How can you be best assured that an advisor is acting in your best interest? Find one whose business model doesn’t allow for conflicts of interest. Find an hourly, or flat-fee, retainer based advisor whose fees are clear. You can not rely on government regulators or independent industry boards or designations like CFP to protect you.

DOL Revises Its Fiduciary Rule To Allow Third-Party Compensation

“A new U.S. Department of Labor fiduciary rule will allow advisors to continue receiving compensation from third parties for the sale of investment and insurance products.

The DOL issued a revised fiduciary rule on Monday to harmonize its policies with the Securities and Exchange Commission’s Regulation Best Interest (Reg BI).

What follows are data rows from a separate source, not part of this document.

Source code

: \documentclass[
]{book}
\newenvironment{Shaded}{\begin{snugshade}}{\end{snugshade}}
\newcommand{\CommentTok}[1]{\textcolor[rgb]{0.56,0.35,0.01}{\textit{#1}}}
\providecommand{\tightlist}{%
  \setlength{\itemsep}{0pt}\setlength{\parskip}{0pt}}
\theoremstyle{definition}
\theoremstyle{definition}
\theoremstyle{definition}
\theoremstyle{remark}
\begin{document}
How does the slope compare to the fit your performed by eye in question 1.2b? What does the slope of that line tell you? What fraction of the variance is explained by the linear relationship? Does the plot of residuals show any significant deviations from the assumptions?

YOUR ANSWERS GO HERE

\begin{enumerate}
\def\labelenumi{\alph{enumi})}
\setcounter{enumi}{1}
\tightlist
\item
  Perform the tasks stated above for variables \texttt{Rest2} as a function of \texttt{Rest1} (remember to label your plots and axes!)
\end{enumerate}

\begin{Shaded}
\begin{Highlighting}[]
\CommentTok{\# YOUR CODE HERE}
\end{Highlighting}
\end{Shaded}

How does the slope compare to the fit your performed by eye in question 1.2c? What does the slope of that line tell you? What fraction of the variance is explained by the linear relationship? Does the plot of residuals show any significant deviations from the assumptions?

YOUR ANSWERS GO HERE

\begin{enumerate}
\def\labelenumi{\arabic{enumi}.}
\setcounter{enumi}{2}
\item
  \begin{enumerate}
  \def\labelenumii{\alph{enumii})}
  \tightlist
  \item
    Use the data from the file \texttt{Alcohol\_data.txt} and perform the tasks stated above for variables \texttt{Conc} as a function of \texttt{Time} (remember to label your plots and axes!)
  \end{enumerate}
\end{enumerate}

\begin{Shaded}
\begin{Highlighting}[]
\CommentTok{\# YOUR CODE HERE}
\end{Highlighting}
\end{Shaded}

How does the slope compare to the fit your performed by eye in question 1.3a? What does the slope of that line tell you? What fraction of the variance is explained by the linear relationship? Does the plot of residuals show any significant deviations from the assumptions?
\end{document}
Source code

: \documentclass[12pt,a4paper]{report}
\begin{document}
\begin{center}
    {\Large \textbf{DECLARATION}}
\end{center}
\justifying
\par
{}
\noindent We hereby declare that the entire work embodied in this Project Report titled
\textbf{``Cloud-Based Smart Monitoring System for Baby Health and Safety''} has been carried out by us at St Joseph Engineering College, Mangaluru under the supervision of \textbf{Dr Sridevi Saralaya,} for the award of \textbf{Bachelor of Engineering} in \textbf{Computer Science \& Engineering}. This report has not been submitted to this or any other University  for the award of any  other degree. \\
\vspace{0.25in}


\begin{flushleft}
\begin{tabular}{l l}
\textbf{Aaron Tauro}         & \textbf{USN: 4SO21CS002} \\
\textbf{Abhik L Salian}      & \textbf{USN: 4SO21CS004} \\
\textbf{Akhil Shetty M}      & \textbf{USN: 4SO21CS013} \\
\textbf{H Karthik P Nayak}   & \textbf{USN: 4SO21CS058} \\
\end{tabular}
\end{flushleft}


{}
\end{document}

The revised rule will allow financial advisors to receive many payments that would have been restricted or forbidden by the previous DOL rule, including commissions, 12b-1 fees, trailing commissions, sales loads, mark-ups and mark-downs, and revenue-sharing payments from investment providers or third parties, even within qualified plans and IRAs.

Like Reg BI, the DOL’s rule requires disclosures of conflicts of interest, but does not require advisors to avoid them altogether.”

What Regulation Best Interest Means For Your Financial Advisor

“At first look, Regulation Best Interest may appear to aid consumers and impose consistency throughout the financial services industry. But the regulation has met with mixed reviews from some quarters.

U.S. Sen. Elizabeth Warren spoke out against Regulation Best Interest in 2018, saying it could be more effective if it enforced an actual fiduciary standard on brokers, rather than the looser “best interest” language used in this new regulation. Warren also called for a ban on sales contests and quotas at brokerages, which could encourage employees to make suboptimal recommendations. The final regulation doesn’t include any of these provisions.

Thomas Meyer, CEO of Meyer Capital Group, a fee-only investment management and financial planning firm, says Regulation Best Interest is a step in the right direction. But Meyer warns that it still puts most of the responsibility on customers. Although disclosures will be mandatory, he doesn’t believe most people will actually read them.

“Most of the verbiage is in Form ADV and the prospectus,” Meyer says. “No one ever reads a prospectus.”

Geoffrey Brown, CEO of the National Association of Personal Financial Advisors (NAPFA), is even more critical. Brown believes Regulation Best Interest’s disclosures are too subjective and potentially misleading.

“The SEC had a real opportunity to address conflicts of interest and lax investor protection,” Brown says. “But the rulemaking package is based on what we consider a new, misleading and undermining ‘best interest’ concept. You have disclosure obligations … but it also sets us up for this dynamic of just disclosing the information and making it all OK.”

What’s more, there is little clarity on how Regulation Best Interest addresses edge cases, such as when financial professionals work as both RIAs and brokers. Some argue that could lead to customer confusion regarding which hat their financial advisor may be wearing—RIA or broker—at different points in their relationship.

Seven attorneys general sued the SEC in 2019 on grounds that the agency was required to impose a higher standard of fiduciary care on broker-dealers, but doesn’t. Some states are moving to implement stricter rules of their own.”